Another group of employees came from Soltek Powersource Ltd, a Central Saanich-based supplier of solar power systems. Carmanah bought Soltek in July.

Carmanah has kept its Vic West location next to the Johnson Street Bridge and will continue to house designers and marketers there.

Leonard said the company fits the vision of what Saanich is trying to do with its industrial area off Glanford Road.

"We're blessed to have such a dynamic company," Leonard said. "I'm proud that Carmanah is not only a Victoria success story, but a Canadian success story."

Carmanah's annual sales were $38,729,885 in 2005, a growth that earned it the 2005 Canadian Exporter of the Year by International Trade Canada.

Carmanah's claim to fame is to ride the wave of new applications for LED lights as the super energy-efficient lights evolved.

As short as a decade ago, LEDs were so faint they were only used for electronic displays (think of the light on your stereo's "on" switch).

As LEDs got brighter, Carmanah founder Dave Green invented a prototype light that used a solar panel to charge a battery, which ran a bright LED. Green came up with the idea while sailing in Fiji. On a small boat, it's a hassle keeping a charged battery to run lights necessary to be seen by cargo ships passing in the night.

LEDs are so efficient the relatively paltry amount of energy produced by a small solar panel is all that's needed.

Other companies had the same idea, but Carmanah enjoyed success from its solid design. Every component is internal, encased in a thick layer of plastic, making them impervious to the elements.

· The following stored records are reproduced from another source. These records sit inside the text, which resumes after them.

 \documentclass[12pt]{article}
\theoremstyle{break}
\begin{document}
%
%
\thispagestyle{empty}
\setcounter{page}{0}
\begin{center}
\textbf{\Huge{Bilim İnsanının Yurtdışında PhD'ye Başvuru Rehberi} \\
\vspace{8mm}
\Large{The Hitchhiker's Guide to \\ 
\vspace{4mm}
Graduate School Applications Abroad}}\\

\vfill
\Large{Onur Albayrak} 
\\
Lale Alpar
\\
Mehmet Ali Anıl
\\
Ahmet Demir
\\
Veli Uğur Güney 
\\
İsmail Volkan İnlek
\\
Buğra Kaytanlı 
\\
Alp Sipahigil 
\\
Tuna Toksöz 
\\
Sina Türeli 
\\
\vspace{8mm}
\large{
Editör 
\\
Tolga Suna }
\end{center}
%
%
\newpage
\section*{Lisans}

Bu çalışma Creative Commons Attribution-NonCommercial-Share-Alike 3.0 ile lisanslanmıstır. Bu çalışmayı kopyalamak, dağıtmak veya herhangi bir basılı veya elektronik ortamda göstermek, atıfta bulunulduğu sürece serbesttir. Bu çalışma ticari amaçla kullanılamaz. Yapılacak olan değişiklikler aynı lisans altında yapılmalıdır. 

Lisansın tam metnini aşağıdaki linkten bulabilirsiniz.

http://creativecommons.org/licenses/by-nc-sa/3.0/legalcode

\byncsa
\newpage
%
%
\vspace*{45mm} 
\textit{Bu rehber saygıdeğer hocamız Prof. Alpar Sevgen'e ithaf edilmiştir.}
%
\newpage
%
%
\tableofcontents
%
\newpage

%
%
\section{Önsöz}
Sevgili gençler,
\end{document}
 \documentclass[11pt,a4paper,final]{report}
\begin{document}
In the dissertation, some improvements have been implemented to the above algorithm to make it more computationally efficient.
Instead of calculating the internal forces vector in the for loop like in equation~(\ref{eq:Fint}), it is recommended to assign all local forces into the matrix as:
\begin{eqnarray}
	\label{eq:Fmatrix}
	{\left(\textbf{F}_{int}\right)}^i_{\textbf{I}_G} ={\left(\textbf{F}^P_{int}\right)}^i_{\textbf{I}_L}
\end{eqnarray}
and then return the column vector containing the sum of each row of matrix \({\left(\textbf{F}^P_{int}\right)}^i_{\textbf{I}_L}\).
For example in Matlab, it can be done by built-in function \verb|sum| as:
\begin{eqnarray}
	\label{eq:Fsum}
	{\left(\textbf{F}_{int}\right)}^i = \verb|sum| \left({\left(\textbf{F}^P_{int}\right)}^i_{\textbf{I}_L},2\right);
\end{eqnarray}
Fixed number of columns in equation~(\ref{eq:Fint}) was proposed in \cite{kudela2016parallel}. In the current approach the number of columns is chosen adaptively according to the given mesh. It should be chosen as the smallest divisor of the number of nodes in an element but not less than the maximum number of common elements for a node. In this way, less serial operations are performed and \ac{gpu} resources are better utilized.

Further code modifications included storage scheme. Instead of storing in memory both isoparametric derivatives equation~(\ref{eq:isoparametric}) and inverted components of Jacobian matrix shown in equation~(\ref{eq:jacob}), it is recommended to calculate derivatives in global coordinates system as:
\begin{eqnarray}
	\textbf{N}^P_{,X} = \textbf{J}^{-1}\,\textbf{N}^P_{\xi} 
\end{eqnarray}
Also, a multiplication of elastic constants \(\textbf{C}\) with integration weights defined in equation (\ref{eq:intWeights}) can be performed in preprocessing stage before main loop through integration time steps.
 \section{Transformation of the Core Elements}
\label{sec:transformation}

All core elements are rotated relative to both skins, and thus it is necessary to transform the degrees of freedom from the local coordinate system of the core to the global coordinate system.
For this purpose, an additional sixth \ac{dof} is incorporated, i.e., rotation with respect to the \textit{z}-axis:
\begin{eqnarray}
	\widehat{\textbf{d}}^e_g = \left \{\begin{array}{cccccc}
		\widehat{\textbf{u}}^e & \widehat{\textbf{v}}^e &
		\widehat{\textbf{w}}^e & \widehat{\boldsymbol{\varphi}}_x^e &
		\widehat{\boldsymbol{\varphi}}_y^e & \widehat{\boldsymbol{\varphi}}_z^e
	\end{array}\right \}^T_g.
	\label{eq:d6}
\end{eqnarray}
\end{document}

The same basic design graces every Carmanah product - from ocean buoy markers to flashing school crossing lights to household security lights.

Carmanah executives delight in receiving mail about the indestructibility of their lights.

Last week, they had a new testimonial from Afghanistan, where a light continued to work after being run over by a tank.

The airstrip light is the latest series of Carmanah lights that can be seen from four miles away, a milestone reached just a few months ago. Previous lights reached three miles.

Designers achieved the new distance through the shape of a new lens that focused the beam, Lowe explained.

"Once we reach five miles, we'll hit a whole new market," he said.

At that point, Carmanah might need to expand into the rest of the building though that space currently holds other businesses.